What to do while watching:
What to eat while watching:
The Mrs. picked this one out. She was attracted by the exotic costumes and settings depicted on the cover, I think; and, indeed, as a visual artist, she was immediately won over by the colorful clothes and the murals upon the walls and doorways of Mali. The homes are constructed of earth and painted with iconography and patterning. Like my wife, I was fascinated, but I have some reservations around her new plan to paint the back of our house with a foundation of adobe red adorned in earth-brown and tree-green turtle and vulture icons and "other such frippery."
I did sincerely like taking this living-room tour of Africa, seeing how different life is there. Complications in my Western, first-world life are non-extant there. They don't use computers to save and to waste their time. They don't buy cars and sit in bumper-to-bumper traffic and noxious exhaust. Nor do they seem to have as much quality and variety of dining choices.
On the other hand, they seem to be much more in tune with the supernal and supernatural. Also, they are more driven by the sexual dynamics between men and women. It's all about sex, sex and power, and a fundamental understanding of what is right and wrong.

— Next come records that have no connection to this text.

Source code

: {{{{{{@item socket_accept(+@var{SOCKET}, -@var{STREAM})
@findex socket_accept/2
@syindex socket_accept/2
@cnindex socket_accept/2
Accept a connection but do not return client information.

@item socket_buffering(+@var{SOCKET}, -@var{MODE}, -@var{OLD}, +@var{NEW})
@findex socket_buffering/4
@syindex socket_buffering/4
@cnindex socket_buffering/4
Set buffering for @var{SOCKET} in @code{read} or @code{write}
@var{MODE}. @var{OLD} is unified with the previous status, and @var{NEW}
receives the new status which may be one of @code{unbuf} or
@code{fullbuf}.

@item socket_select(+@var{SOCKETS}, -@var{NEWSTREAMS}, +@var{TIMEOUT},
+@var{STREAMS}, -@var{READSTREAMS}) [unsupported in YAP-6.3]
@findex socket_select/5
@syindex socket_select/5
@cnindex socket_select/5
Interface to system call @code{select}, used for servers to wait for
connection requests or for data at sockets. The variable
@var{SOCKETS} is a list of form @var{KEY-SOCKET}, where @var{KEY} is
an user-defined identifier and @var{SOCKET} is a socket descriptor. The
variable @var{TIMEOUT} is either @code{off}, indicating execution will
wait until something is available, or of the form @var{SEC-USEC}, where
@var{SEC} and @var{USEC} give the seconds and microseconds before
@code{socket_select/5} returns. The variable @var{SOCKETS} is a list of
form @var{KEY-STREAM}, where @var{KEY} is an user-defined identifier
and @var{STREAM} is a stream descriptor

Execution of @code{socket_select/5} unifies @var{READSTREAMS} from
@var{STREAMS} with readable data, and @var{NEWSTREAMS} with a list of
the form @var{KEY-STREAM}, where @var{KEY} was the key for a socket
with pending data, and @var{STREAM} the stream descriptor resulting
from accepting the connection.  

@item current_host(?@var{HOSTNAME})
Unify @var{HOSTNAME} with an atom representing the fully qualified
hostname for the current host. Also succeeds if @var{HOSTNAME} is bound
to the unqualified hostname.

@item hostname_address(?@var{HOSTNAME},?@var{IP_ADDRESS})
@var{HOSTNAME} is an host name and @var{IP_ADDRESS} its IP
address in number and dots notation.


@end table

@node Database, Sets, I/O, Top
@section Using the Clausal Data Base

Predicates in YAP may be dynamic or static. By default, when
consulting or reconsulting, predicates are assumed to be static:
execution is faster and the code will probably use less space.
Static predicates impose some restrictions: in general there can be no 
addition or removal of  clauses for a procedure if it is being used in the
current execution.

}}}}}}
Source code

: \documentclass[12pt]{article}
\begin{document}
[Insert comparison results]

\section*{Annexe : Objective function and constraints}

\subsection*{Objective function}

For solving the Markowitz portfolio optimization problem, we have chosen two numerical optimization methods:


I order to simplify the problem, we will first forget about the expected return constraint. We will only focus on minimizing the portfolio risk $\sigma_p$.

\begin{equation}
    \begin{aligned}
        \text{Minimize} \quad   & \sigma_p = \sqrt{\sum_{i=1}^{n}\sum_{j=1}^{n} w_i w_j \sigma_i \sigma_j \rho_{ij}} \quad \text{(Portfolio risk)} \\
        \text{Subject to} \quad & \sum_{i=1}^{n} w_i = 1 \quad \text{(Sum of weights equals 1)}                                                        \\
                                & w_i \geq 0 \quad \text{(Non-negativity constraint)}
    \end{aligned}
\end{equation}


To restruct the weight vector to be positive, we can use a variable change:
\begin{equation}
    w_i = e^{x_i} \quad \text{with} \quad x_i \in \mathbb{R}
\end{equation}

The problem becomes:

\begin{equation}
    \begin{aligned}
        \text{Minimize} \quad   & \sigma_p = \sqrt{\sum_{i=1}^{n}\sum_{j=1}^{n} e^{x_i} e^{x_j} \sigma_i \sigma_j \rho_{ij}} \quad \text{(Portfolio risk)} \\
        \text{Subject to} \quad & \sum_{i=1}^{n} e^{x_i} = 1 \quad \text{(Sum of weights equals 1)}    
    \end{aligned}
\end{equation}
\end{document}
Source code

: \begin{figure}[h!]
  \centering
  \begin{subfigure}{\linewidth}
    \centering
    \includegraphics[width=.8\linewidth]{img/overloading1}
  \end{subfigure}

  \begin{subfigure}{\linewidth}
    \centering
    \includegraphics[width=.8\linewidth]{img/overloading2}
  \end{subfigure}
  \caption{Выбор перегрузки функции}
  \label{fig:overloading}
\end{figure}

Guimba the Tyrant, central character of this film, rules his small village by keeping his subjects broke in spirit and possession. He whips them, extorts from them, and when he needs to, casts enchantments and harmful spells upon them. Guimba is grooming his dwarf son to take over the family business, but though Guimba tries to teach his son ruthlessness, the next generation is mainly interested in bedding large-rumped women. Which is too bad for dad because his tyranny is starting to crest as we enter the story. The oppressed locals are getting weary of his ways and the wayward son isn't helping his dad hold the reigns of the reign.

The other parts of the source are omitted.